Training a transcription Model

    In this tutorial, you will learn how to train a transcription model in Arkindex.

    This section is to be followed and carried out after creating the ground-truth annotations.

    When annotating on Callico, you reused the Arkindex Pellet dataset you created earlier. You may have already made this dataset immutable while training a segmentation model:

    Optional step - Clone an existing dataset🔗

    An immutable dataset is locked to avoid any issues, such as data leakage or accidental deletions, it is associated to a snapshot of the elements it contains. Therefore, when a dataset is already locked and new data is added to its elements (e.g. through the export of results from Callico), it will not be added to the snapshot which is unalterable.

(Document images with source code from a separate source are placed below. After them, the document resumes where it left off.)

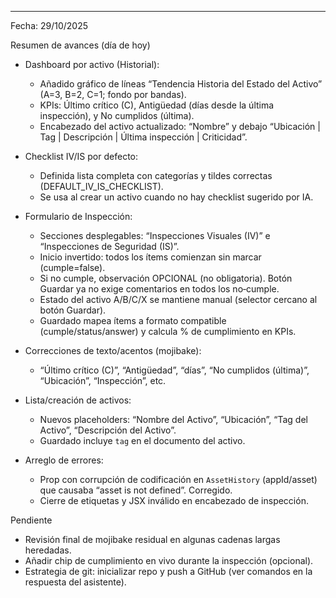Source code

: ---

Fecha: 29/10/2025

Resumen de avances (día de hoy)
- Dashboard por activo (Historial):
  - Añadido gráfico de líneas “Tendencia Historia del Estado del Activo” (A=3, B=2, C=1; fondo por bandas).
  - KPIs: Último crítico (C), Antigüedad (días desde la última inspección), y No cumplidos (última).
  - Encabezado del activo actualizado: “Nombre” y debajo “Ubicación | Tag | Descripción | Última inspección | Criticidad”.

- Checklist IV/IS por defecto:
  - Definida lista completa con categorías y tildes correctas (DEFAULT_IV_IS_CHECKLIST).
  - Se usa al crear un activo cuando no hay checklist sugerido por IA.

- Formulario de Inspección:
  - Secciones desplegables: “Inspecciones Visuales (IV)” e “Inspecciones de Seguridad (IS)”.
  - Inicio invertido: todos los ítems comienzan sin marcar (cumple=false).
  - Si no cumple, observación OPCIONAL (no obligatoria). Botón Guardar ya no exige comentarios en todos los no‑cumple.
  - Estado del activo A/B/C/X se mantiene manual (selector cercano al botón Guardar).
  - Guardado mapea ítems a formato compatible (cumple/status/answer) y calcula % de cumplimiento en KPIs.

- Correcciones de texto/acentos (mojibake):
  - “Último crítico (C)”, “Antigüedad”, “días”, “No cumplidos (última)”, “Ubicación”, “Inspección”, etc.

- Lista/creación de activos:
  - Nuevos placeholders: “Nombre del Activo”, “Ubicación”, “Tag del Activo”, “Descripción del Activo”.
  - Guardado incluye `tag` en el documento del activo.

- Arreglo de errores:
  - Prop con corrupción de codificación en `AssetHistory` (appId/asset) que causaba “asset is not defined”. Corregido.
  - Cierre de etiquetas y JSX inválido en encabezado de inspección.

Pendiente
- Revisión final de mojibake residual en algunas cadenas largas heredadas.
- Añadir chip de cumplimiento en vivo durante la inspección (opcional).
- Estrategia de git: inicializar repo y push a GitHub (ver comandos en la respuesta del asistente).

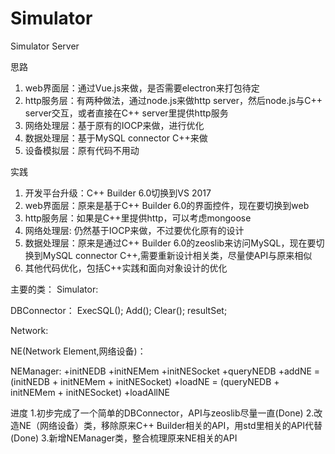 # Simulator
Simulator Server

思路
1. web界面层：通过Vue.js来做，是否需要electron来打包待定
2. http服务层：有两种做法，通过node.js来做http server，然后node.js与C++ server交互，或者直接在C++ server里提供http服务
3. 网络处理层：基于原有的IOCP来做，进行优化
4. 数据处理层：基于MySQL connector C++来做
5. 设备模拟层：原有代码不用动

实践
1. 开发平台升级：C++ Builder 6.0切换到VS 2017
2. web界面层：原来是基于C++ Builder 6.0的界面控件，现在要切换到web
3. http服务层：如果是C++里提供http，可以考虑mongoose
4. 网络处理层: 仍然基于IOCP来做，不过要优化原有的设计
5. 数据处理层：原来是通过C++ Builder 6.0的zeoslib来访问MySQL，现在要切换到MySQL connector C++,需要重新设计相关类，尽量使API与原来相似
6. 其他代码优化，包括C++实践和面向对象设计的优化

主要的类：
Simulator:

DBConnector：
ExecSQL();
Add();
Clear();
resultSet;

Network:

NE(Network Element,网络设备)：

NEManager:
+initNEDB
+initNEMem
+initNESocket
+queryNEDB
+addNE = (initNEDB + initNEMem + initNESocket)
+loadNE = (queryNEDB + initNEMem + initNESocket)
+loadAllNE

进度
1.初步完成了一个简单的DBConnector，API与zeoslib尽量一直(Done)
2.改造NE（网络设备）类，移除原来C++ Builder相关的API，用std里相关的API代替(Done)
3.新增NEManager类，整合梳理原来NE相关的API

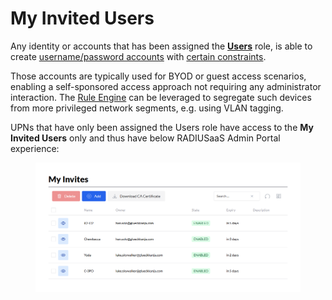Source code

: # My Invited Users

Any identity or accounts that has been assigned the [**Users**](settings/permissions.md#users) role, is able to create [username/password accounts](users.md) with [certain constraints](settings/user-settings.md).&#x20;

Those accounts are typically used for BYOD or guest access scenarios, enabling a self-sponsored access approach not requiring any administrator interaction. The [Rule Engine](insights/rule-engine.md) can be leveraged to segregate such devices from more privileged network segments, e.g. using VLAN tagging.

UPNs that have only been assigned the Users role have access to the **My Invited Users** only and thus have below RADIUSaaS Admin Portal experience:&#x20;

<figure><img src="../.gitbook/assets/image (6).png" alt=""><figcaption></figcaption></figure>

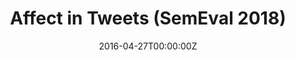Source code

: ---
title: Affect in Tweets (SemEval 2018)
summary: ""
tags:
- deep learning
- ai
- spanish
- dataset
- emotion
- sentiment
date: "2016-04-27T00:00:00Z"
authors:
- Saif M. Mohammad
- Felipe Bravo-Marquez
- Mohammad Salameh
- Svetlana Kiritchenko

# Optional external URL for project (replaces project detail page).
external_link: https://competitions.codalab.org/competitions/17751

image:
  caption: Photo by rawpixel on Unsplash
  focal_point: Smart

links:
# url_code: https://github.com/OpenCENIA/DashAI
# url_pdf: ""
# url_slides: ""
# url_video: ""
url_dataset: https://competitions.codalab.org/competitions/17751

# Slides (optional).
#   Associate this project with Markdown slides.
#   Simply enter your slide deck's filename without extension.
#   E.g. `slides = "example-slides"` references `content/slides/example-slides.md`.
#   Otherwise, set `slides = ""`.
slides: ""
---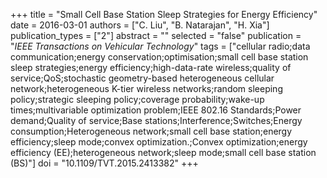 +++
title = "Small Cell Base Station Sleep Strategies for Energy Efficiency"
date = 2016-03-01
authors = ["C. Liu", "B. Natarajan", "H. Xia"]
publication_types = ["2"]
abstract = ""
selected = "false"
publication = "*IEEE Transactions on Vehicular Technology*"
tags = ["cellular radio;data communication;energy conservation;optimisation;small cell base station sleep strategies;energy efficiency;high-data-rate wireless;quality of service;QoS;stochastic geometry-based heterogeneous cellular network;heterogeneous K-tier wireless networks;random sleeping policy;strategic sleeping policy;coverage probability;wake-up times;multivariable optimization problem;IEEE 802.16 Standards;Power demand;Quality of service;Base stations;Interference;Switches;Energy consumption;Heterogeneous network;small cell base station;energy efficiency;sleep mode;convex optimization.;Convex optimization;energy efficiency (EE);heterogeneous network;sleep mode;small cell base station (BS)"]
doi = "10.1109/TVT.2015.2413382"
+++

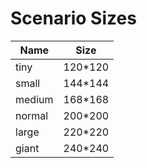 # Scenario Sizes

| Name   | Size    |
|--------|---------|
| tiny   | 120*120 |
| small  | 144*144 |
| medium | 168*168 |
| normal | 200*200 |
| large  | 220*220 |
| giant  | 240*240 |
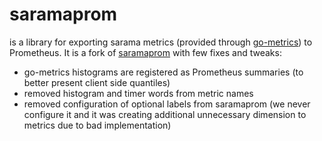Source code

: # saramaprom
is a library for exporting sarama metrics (provided through [go-metrics](https://github.com/rcrowley/go-metrics)) to Prometheus. It is
a fork of [saramaprom](https://github.com/iimos/saramaprom/tree/ab69b9d3b9e65611e5377c2fd40882124e491f50) with few fixes
and tweaks:
* go-metrics histograms are registered as Prometheus summaries (to better present client side quantiles)
* removed histogram and timer words from metric names
* removed configuration of optional labels from saramaprom (we never configure it and it was creating additional unnecessary dimension to metrics due to bad implementation)
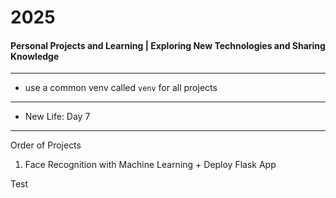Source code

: # 2025
#### Personal Projects and Learning | Exploring New Technologies and Sharing Knowledge

---

- use a common venv called `venv` for all projects

--- 

- New Life: Day 7

---
Order of Projects

1. Face Recognition with Machine Learning + Deploy Flask App


Test
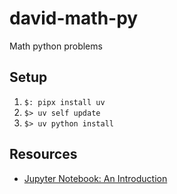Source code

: # david-math-py

Math python problems

## Setup

1. `$: pipx install uv`
1. `$> uv self update`
1. `$> uv python install`

## Resources

- [Jupyter Notebook: An Introduction](https://realpython.com/jupyter-notebook-introduction)
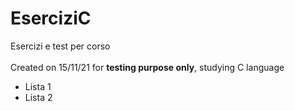 # EserciziC
Esercizi e test per corso<br><br>
Created on 15/11/21 for **testing purpose only**, studying C language
* Lista 1
* Lista 2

    In the previous tutorial, you gathered annotations on Callico and exported them back to Arkindex. If the dataset you were working with is already locked, we need to clone it in a mutable one.

    To do so, navigate to your Arkindex project details page, then, open the Datasets tab and click on your dataset name:

    Access the dataset details page on Arkindex
    Access the dataset details page on Arkindex

    You will be redirected to the details page of the Pellet dataset. There, click on the Clone blue button:

    Clone the dataset into a new one
    Clone the dataset into a new one

    A modal will open, asking you to confirm you wish to clone the dataset, approve by hitting the Clone blue button once again. Upon approval, you will reach the details page of a new dataset named Clone of Pellet, which state will be Open!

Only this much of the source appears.